Mariana sentit un frisson la parcourir. Ce nom lui était familier.
Arturo Robles était l’un des avocats les plus influents du pays. Associé de juges, d’hommes d’affaires et de politiciens. Il était aussi le conseiller juridique de Leonardo.
« Non… » murmura-t-elle.
« Si », dit Esteban. « Leonardo n’a pas planifié ça seul. »
À cet instant, le portable de Mariana vibra sur la table.
Personne ne devait avoir ce numéro.
L’écran affichait « Numéro inconnu ».
Esteban fit signe à la détective qui montait la garde à l’extérieur. Elle entra, activa un enregistreur et répondit sur haut-parleur.

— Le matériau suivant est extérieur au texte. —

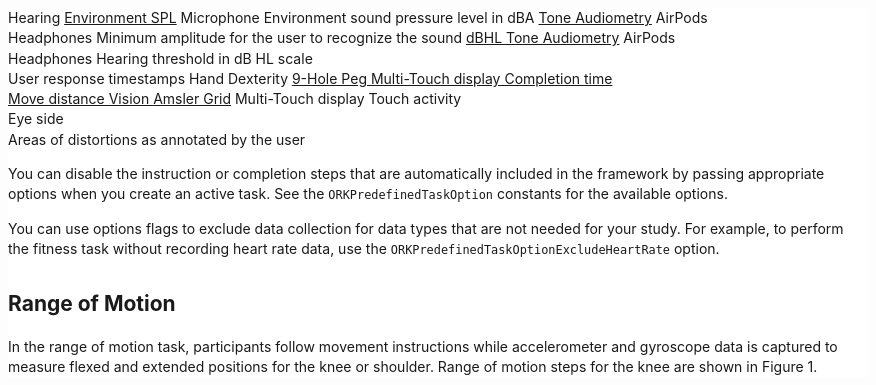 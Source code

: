 <tr><td rowspan=3>Hearing</td>

<td><a href="#tone">Environment SPL</a></td>
<td>Microphone</td>
<td>Environment sound pressure level in dBA</td> 
</tr>

<td><a href="#tone">Tone Audiometry</a></td>
<td>AirPods<br>
Headphones</td>
<td>Minimum amplitude for the user 
to recognize the sound</td> 
</tr>

<tr><td><a href="#dBHL">dBHL Tone Audiometry</a></td>
<td>AirPods<br>
Headphones</td>
<td>
Hearing threshold in dB HL scale<br>
User response timestamps
</td>
</tr>

<tr><td>Hand Dexterity</td>
 <td><a href="#nine">9-Hole Peg</td>
 <td>Multi-Touch display</td>
<td>Completion time<br>Move distance
   </td> 
</tr>

<tr><td>Vision</td>
<td><a href="#amsler">Amsler Grid</a></td> 
<td>Multi-Touch display</td> 
<td>Touch activity<br>Eye side<br>Areas of distortions as annotated by the user</td> 
</tr>

</tbody>
</table>

You can disable the instruction or completion steps that are automatically
included in the framework by passing appropriate options when you create an active task. See the
`ORKPredefinedTaskOption` constants for the available options.

You can use options flags to exclude data collection for data types that are not needed for your study. For example, to perform the fitness task without recording heart rate data, use the `ORKPredefinedTaskOptionExcludeHeartRate` option.
 
## Range of Motion<a name="range"></a>
In the range of motion task, participants follow movement instructions while accelerometer and gyroscope data is captured to measure flexed and extended positions for the knee or shoulder. Range of motion steps for the knee are shown in Figure 1.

D’abord, elle entendit une respiration haletante.
Puis la voix d’Ivonne. « Mariana… si tu es vivante, ne reviens pas. »
La poitrine de Mariana se serra. « Comment sais-tu que je suis vivante ? »
Ivonne laissa échapper un sanglot étouffé.
« Parce que Leonardo célèbre trop tôt. Parce qu’Arturo lui a dit que le corps n’avait pas d’importance du moment qu’il y avait un rapport. Parce que j’ai entendu quelque chose que je n’aurais pas dû entendre. »
« Qu’as-tu entendu ? » « Ton bébé n’était pas la seule cible. » Esteban se raidit. « Parle clairement », ordonna-t-il. Ivonne baissa la voix.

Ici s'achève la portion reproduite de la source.